### EXERCISE MATERIALS

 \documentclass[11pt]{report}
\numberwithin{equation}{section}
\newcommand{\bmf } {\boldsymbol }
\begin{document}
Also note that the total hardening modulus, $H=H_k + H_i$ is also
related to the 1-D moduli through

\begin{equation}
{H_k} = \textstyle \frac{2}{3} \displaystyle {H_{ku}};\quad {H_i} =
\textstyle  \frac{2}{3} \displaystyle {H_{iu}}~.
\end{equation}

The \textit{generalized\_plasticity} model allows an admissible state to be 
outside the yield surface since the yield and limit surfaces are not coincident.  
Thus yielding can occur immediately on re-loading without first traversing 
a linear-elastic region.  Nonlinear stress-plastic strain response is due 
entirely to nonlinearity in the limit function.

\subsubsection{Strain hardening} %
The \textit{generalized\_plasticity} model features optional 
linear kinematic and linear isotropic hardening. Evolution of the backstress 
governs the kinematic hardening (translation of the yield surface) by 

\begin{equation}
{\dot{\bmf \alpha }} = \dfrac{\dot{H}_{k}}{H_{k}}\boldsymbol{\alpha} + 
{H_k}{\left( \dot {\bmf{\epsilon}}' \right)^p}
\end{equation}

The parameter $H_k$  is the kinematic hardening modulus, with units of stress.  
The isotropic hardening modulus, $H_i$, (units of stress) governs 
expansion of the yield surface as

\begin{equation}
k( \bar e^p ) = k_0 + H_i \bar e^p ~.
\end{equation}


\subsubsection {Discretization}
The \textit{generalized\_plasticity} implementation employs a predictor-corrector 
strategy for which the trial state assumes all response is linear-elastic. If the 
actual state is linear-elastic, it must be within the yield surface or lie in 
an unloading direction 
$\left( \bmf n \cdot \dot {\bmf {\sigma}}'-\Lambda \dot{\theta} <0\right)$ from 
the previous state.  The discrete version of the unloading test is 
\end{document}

######

EXERCISE — Return, from the entries, each line that holds "kinematic".

ANSWER TO THE PROBLEM —
linear kinematic and linear isotropic hardening. Evolution of the backstress 
governs the kinematic hardening (translation of the yield surface) by 
The parameter $H_k$  is the kinematic hardening modulus, with units of stress.  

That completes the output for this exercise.